PROBLEM:
Throughout the material, some lines may have the word "Create". Count them and give the number only.
+ + + + +
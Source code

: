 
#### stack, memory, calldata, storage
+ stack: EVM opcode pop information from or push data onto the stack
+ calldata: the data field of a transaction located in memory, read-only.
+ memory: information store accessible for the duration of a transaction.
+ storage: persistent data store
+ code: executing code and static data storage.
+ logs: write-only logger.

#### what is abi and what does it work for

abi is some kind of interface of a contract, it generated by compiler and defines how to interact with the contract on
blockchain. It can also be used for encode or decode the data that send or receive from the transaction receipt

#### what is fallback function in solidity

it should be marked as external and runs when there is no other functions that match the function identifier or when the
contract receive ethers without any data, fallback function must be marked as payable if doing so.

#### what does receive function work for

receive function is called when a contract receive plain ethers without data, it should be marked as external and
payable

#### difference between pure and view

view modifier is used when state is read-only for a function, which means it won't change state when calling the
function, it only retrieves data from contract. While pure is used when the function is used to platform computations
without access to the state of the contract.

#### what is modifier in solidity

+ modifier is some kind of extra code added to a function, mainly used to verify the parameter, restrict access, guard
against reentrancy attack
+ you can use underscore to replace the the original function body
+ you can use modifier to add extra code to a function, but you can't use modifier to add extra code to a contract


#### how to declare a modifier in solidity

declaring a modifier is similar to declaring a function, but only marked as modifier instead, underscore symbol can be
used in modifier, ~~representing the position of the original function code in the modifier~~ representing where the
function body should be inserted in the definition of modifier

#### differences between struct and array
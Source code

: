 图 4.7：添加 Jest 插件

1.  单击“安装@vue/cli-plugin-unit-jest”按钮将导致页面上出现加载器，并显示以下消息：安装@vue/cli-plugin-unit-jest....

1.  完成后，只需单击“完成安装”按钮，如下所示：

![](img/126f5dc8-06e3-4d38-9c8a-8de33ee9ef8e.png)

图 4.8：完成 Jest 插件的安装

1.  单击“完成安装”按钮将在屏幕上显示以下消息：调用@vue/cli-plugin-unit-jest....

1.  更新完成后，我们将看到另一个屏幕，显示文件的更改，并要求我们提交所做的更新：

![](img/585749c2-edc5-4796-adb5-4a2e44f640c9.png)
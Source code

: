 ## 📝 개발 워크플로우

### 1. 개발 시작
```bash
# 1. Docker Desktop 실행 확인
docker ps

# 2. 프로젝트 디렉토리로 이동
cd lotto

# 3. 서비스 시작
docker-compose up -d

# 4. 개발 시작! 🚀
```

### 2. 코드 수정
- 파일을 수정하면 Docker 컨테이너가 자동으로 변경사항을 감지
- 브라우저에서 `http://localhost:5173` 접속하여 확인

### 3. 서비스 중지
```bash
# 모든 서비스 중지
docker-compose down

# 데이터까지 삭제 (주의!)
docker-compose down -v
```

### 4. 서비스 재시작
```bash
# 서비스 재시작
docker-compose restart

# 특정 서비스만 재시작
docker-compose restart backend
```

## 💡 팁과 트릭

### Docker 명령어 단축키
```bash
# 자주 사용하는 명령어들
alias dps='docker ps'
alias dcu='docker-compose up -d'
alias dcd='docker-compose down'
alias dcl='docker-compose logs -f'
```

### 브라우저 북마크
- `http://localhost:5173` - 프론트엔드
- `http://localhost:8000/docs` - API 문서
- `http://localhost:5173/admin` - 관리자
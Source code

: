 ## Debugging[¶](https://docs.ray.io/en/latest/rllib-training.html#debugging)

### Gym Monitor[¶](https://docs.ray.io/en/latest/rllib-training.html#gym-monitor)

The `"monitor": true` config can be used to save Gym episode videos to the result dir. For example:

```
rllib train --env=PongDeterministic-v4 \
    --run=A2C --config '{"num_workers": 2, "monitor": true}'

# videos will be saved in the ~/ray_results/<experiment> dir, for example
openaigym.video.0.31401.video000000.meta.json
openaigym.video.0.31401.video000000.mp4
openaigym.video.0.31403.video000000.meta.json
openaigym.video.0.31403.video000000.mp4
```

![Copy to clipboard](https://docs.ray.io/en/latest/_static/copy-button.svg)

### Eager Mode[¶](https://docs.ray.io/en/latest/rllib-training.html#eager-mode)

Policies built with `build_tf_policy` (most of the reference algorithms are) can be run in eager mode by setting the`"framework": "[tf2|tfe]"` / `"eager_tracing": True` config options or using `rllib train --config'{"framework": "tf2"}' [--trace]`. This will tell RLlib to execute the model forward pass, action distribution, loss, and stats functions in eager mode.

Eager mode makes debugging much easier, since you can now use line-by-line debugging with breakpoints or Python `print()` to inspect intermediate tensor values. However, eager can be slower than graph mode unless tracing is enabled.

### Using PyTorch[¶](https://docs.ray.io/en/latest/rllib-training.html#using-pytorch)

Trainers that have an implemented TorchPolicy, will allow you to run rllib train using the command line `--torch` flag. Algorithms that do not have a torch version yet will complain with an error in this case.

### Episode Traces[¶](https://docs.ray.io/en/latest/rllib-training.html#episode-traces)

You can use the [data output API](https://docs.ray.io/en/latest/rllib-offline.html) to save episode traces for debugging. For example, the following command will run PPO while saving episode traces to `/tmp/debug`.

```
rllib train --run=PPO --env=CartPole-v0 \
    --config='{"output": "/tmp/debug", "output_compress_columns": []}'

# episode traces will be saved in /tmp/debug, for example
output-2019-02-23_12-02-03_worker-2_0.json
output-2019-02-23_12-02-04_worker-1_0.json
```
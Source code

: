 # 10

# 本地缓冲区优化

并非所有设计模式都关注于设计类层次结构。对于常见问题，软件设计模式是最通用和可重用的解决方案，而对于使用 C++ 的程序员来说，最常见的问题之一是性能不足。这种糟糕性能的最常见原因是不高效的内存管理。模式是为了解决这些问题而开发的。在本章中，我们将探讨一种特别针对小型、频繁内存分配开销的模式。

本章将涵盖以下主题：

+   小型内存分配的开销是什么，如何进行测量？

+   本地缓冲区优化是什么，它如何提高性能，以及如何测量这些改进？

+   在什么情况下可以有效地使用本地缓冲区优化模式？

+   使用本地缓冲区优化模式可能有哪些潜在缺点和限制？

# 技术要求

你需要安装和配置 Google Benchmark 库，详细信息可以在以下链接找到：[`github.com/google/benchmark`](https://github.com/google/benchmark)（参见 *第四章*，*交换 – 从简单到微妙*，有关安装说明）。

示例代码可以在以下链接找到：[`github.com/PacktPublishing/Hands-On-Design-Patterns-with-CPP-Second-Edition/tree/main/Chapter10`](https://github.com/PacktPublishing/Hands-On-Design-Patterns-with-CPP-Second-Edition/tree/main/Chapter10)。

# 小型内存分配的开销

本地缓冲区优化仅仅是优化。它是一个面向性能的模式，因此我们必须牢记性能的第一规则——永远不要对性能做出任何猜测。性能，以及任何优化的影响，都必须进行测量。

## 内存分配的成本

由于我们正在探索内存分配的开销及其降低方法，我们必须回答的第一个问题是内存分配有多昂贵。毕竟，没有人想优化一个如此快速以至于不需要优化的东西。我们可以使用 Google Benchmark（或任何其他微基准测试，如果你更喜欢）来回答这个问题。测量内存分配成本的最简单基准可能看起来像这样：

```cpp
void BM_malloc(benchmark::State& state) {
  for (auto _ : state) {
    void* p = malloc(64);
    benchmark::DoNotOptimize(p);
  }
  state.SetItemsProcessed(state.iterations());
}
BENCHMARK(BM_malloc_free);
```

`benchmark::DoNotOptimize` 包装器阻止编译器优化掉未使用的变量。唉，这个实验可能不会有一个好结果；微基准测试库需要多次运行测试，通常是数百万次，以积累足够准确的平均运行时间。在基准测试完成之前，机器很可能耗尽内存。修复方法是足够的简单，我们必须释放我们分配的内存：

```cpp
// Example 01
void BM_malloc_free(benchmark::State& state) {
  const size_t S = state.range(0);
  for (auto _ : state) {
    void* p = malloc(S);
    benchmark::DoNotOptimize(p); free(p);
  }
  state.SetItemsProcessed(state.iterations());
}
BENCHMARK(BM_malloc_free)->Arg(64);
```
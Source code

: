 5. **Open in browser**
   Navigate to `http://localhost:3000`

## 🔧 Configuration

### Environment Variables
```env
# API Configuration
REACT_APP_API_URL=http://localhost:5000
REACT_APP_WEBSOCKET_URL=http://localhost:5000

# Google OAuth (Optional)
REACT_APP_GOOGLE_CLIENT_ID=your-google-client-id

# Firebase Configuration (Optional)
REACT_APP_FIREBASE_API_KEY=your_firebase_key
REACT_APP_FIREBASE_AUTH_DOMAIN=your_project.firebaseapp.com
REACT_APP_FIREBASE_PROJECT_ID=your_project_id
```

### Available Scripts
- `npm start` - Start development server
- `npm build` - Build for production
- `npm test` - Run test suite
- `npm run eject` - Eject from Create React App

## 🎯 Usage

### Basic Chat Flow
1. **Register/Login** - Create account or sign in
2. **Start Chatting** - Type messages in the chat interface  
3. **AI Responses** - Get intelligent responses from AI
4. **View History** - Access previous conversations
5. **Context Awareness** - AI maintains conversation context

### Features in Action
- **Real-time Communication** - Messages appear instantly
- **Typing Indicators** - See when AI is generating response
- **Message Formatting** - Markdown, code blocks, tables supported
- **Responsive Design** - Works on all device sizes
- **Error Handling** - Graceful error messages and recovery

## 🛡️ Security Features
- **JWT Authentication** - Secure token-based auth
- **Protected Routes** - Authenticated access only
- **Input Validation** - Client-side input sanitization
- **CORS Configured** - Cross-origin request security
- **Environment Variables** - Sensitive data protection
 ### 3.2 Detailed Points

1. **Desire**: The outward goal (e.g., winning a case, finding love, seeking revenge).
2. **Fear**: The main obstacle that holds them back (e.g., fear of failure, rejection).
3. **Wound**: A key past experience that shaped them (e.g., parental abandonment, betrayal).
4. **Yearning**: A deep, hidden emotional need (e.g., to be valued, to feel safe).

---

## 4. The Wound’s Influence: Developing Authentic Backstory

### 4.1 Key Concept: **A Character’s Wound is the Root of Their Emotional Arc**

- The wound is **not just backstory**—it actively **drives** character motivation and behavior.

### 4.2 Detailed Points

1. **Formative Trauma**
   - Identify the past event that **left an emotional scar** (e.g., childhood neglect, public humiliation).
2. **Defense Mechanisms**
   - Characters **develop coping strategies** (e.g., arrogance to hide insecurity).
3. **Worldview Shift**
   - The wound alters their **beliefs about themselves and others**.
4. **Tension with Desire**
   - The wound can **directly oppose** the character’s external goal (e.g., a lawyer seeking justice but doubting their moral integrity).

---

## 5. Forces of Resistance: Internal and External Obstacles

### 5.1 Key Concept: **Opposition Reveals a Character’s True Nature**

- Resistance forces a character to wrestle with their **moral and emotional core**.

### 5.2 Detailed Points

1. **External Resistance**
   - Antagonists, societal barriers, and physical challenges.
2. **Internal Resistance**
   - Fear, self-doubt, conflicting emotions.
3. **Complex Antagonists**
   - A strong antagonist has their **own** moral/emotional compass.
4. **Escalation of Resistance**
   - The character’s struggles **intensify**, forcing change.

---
+ + + + +
RESULT OF THE TASK:
2